··· Given records

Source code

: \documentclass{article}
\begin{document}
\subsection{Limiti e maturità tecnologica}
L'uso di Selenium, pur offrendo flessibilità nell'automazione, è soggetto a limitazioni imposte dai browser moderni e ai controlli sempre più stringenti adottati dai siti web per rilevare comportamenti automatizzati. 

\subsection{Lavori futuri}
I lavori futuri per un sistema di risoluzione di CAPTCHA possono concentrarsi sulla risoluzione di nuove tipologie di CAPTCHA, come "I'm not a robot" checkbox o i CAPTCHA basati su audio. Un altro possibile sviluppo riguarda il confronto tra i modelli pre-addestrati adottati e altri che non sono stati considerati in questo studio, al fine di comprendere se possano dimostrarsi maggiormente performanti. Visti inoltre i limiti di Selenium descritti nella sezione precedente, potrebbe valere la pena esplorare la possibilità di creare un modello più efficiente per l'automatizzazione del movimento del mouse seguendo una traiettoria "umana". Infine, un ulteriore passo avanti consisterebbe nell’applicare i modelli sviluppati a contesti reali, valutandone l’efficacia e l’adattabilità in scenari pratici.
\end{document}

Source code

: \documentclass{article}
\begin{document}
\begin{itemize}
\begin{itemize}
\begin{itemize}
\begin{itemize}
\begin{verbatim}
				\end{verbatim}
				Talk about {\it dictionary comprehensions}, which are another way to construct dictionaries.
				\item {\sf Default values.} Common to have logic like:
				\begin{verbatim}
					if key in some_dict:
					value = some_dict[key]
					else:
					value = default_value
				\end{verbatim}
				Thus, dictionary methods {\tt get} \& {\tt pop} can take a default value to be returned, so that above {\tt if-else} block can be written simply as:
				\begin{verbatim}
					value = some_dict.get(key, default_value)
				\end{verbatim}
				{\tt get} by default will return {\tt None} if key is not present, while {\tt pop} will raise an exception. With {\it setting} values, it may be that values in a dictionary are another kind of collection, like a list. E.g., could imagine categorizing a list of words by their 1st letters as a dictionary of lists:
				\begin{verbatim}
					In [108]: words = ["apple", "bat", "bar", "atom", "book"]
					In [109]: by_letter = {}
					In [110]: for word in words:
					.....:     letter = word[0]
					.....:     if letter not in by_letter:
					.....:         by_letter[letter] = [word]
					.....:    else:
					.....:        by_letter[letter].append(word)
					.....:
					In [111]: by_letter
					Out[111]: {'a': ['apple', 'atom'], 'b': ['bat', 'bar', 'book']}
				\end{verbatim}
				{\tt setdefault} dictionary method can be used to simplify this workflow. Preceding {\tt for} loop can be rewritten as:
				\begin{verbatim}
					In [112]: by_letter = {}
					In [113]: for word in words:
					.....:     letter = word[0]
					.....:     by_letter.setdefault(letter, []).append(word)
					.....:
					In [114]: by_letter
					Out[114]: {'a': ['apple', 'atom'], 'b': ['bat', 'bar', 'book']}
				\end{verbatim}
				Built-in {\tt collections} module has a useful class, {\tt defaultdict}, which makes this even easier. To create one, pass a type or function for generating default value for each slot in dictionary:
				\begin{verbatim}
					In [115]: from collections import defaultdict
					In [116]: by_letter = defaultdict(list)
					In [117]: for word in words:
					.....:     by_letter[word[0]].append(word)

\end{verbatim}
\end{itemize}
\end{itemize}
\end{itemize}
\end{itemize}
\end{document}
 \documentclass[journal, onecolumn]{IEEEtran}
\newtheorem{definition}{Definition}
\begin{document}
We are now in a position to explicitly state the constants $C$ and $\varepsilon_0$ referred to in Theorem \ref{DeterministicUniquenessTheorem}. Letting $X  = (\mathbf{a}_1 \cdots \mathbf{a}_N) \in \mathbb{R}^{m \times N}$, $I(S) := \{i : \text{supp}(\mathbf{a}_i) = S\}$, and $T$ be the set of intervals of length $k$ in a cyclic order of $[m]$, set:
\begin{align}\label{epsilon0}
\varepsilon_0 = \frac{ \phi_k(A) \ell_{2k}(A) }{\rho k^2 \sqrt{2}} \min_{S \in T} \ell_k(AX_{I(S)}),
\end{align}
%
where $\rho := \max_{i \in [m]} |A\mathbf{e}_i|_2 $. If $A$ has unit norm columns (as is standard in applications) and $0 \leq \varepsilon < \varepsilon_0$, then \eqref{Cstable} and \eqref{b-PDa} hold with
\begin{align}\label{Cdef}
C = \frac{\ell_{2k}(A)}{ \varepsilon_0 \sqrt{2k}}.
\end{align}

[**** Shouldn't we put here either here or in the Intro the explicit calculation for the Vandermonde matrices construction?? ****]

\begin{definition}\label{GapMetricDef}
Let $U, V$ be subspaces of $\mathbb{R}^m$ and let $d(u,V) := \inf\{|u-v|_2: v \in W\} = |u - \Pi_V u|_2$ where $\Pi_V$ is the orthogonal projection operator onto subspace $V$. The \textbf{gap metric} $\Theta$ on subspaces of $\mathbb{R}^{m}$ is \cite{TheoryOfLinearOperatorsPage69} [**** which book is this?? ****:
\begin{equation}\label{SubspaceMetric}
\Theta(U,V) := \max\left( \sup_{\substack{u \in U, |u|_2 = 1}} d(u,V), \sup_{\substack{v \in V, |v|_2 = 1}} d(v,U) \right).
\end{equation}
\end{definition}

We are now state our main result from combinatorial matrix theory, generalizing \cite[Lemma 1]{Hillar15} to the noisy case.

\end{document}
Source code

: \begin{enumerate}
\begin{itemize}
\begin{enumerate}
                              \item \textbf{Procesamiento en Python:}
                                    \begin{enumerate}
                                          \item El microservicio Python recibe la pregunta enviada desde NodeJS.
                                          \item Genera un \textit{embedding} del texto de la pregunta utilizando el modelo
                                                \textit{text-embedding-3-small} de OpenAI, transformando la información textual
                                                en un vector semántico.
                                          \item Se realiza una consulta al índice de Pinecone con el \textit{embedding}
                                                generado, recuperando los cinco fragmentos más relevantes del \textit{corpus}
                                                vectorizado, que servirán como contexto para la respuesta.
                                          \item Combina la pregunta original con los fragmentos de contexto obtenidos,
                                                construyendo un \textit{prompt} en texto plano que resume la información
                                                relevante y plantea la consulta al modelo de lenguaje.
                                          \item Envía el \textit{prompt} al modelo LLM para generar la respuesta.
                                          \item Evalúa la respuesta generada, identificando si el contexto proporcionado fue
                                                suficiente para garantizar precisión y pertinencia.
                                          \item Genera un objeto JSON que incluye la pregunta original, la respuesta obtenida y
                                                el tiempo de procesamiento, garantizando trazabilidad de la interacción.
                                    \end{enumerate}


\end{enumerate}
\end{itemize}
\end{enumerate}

······

Work instruction ▸ What's needed is an exact copy of every entry.

Response area ▸
Source code

: \documentclass{article}
\begin{document}
\subsection{Limiti e maturità tecnologica}
L'uso di Selenium, pur offrendo flessibilità nell'automazione, è soggetto a limitazioni imposte dai browser moderni e ai controlli sempre più stringenti adottati dai siti web per rilevare comportamenti automatizzati. 

\subsection{Lavori futuri}
I lavori futuri per un sistema di risoluzione di CAPTCHA possono concentrarsi sulla risoluzione di nuove tipologie di CAPTCHA, come "I'm not a robot" checkbox o i CAPTCHA basati su audio. Un altro possibile sviluppo riguarda il confronto tra i modelli pre-addestrati adottati e altri che non sono stati considerati in questo studio, al fine di comprendere se possano dimostrarsi maggiormente performanti. Visti inoltre i limiti di Selenium descritti nella sezione precedente, potrebbe valere la pena esplorare la possibilità di creare un modello più efficiente per l'automatizzazione del movimento del mouse seguendo una traiettoria "umana". Infine, un ulteriore passo avanti consisterebbe nell’applicare i modelli sviluppati a contesti reali, valutandone l’efficacia e l’adattabilità in scenari pratici.
\end{document}

Source code

: \documentclass{article}
\begin{document}
\begin{itemize}
\begin{itemize}
\begin{itemize}
\begin{itemize}
\begin{verbatim}
				\end{verbatim}
				Talk about {\it dictionary comprehensions}, which are another way to construct dictionaries.
				\item {\sf Default values.} Common to have logic like:
				\begin{verbatim}
					if key in some_dict:
					value = some_dict[key]
					else:
					value = default_value
				\end{verbatim}
				Thus, dictionary methods {\tt get} \& {\tt pop} can take a default value to be returned, so that above {\tt if-else} block can be written simply as:
				\begin{verbatim}
					value = some_dict.get(key, default_value)
				\end{verbatim}
				{\tt get} by default will return {\tt None} if key is not present, while {\tt pop} will raise an exception. With {\it setting} values, it may be that values in a dictionary are another kind of collection, like a list. E.g., could imagine categorizing a list of words by their 1st letters as a dictionary of lists:
				\begin{verbatim}
					In [108]: words = ["apple", "bat", "bar", "atom", "book"]
					In [109]: by_letter = {}
					In [110]: for word in words:
					.....:     letter = word[0]
					.....:     if letter not in by_letter:
					.....:         by_letter[letter] = [word]
					.....:    else:
					.....:        by_letter[letter].append(word)
					.....:
					In [111]: by_letter
					Out[111]: {'a': ['apple', 'atom'], 'b': ['bat', 'bar', 'book']}
				\end{verbatim}
				{\tt setdefault} dictionary method can be used to simplify this workflow. Preceding {\tt for} loop can be rewritten as:
				\begin{verbatim}
					In [112]: by_letter = {}
					In [113]: for word in words:
					.....:     letter = word[0]
					.....:     by_letter.setdefault(letter, []).append(word)
					.....:
					In [114]: by_letter
					Out[114]: {'a': ['apple', 'atom'], 'b': ['bat', 'bar', 'book']}
				\end{verbatim}
				Built-in {\tt collections} module has a useful class, {\tt defaultdict}, which makes this even easier. To create one, pass a type or function for generating default value for each slot in dictionary:
				\begin{verbatim}
					In [115]: from collections import defaultdict
					In [116]: by_letter = defaultdict(list)
					In [117]: for word in words:
					.....:     by_letter[word[0]].append(word)

\end{verbatim}
\end{itemize}
\end{itemize}
\end{itemize}
\end{itemize}
\end{document}
 \documentclass[journal, onecolumn]{IEEEtran}
\newtheorem{definition}{Definition}
\begin{document}
We are now in a position to explicitly state the constants $C$ and $\varepsilon_0$ referred to in Theorem \ref{DeterministicUniquenessTheorem}. Letting $X  = (\mathbf{a}_1 \cdots \mathbf{a}_N) \in \mathbb{R}^{m \times N}$, $I(S) := \{i : \text{supp}(\mathbf{a}_i) = S\}$, and $T$ be the set of intervals of length $k$ in a cyclic order of $[m]$, set:
\begin{align}\label{epsilon0}
\varepsilon_0 = \frac{ \phi_k(A) \ell_{2k}(A) }{\rho k^2 \sqrt{2}} \min_{S \in T} \ell_k(AX_{I(S)}),
\end{align}
%
where $\rho := \max_{i \in [m]} |A\mathbf{e}_i|_2 $. If $A$ has unit norm columns (as is standard in applications) and $0 \leq \varepsilon < \varepsilon_0$, then \eqref{Cstable} and \eqref{b-PDa} hold with
\begin{align}\label{Cdef}
C = \frac{\ell_{2k}(A)}{ \varepsilon_0 \sqrt{2k}}.
\end{align}

[**** Shouldn't we put here either here or in the Intro the explicit calculation for the Vandermonde matrices construction?? ****]

\begin{definition}\label{GapMetricDef}
Let $U, V$ be subspaces of $\mathbb{R}^m$ and let $d(u,V) := \inf\{|u-v|_2: v \in W\} = |u - \Pi_V u|_2$ where $\Pi_V$ is the orthogonal projection operator onto subspace $V$. The \textbf{gap metric} $\Theta$ on subspaces of $\mathbb{R}^{m}$ is \cite{TheoryOfLinearOperatorsPage69} [**** which book is this?? ****:
\begin{equation}\label{SubspaceMetric}
\Theta(U,V) := \max\left( \sup_{\substack{u \in U, |u|_2 = 1}} d(u,V), \sup_{\substack{v \in V, |v|_2 = 1}} d(v,U) \right).
\end{equation}
\end{definition}

We are now state our main result from combinatorial matrix theory, generalizing \cite[Lemma 1]{Hillar15} to the noisy case.

\end{document}
Source code

: \begin{enumerate}
\begin{itemize}
\begin{enumerate}
                              \item \textbf{Procesamiento en Python:}
                                    \begin{enumerate}
                                          \item El microservicio Python recibe la pregunta enviada desde NodeJS.
                                          \item Genera un \textit{embedding} del texto de la pregunta utilizando el modelo
                                                \textit{text-embedding-3-small} de OpenAI, transformando la información textual
                                                en un vector semántico.
                                          \item Se realiza una consulta al índice de Pinecone con el \textit{embedding}
                                                generado, recuperando los cinco fragmentos más relevantes del \textit{corpus}
                                                vectorizado, que servirán como contexto para la respuesta.
                                          \item Combina la pregunta original con los fragmentos de contexto obtenidos,
                                                construyendo un \textit{prompt} en texto plano que resume la información
                                                relevante y plantea la consulta al modelo de lenguaje.
                                          \item Envía el \textit{prompt} al modelo LLM para generar la respuesta.
                                          \item Evalúa la respuesta generada, identificando si el contexto proporcionado fue
                                                suficiente para garantizar precisión y pertinencia.
                                          \item Genera un objeto JSON que incluye la pregunta original, la respuesta obtenida y
                                                el tiempo de procesamiento, garantizando trazabilidad de la interacción.
                                    \end{enumerate}


\end{enumerate}
\end{itemize}
\end{enumerate}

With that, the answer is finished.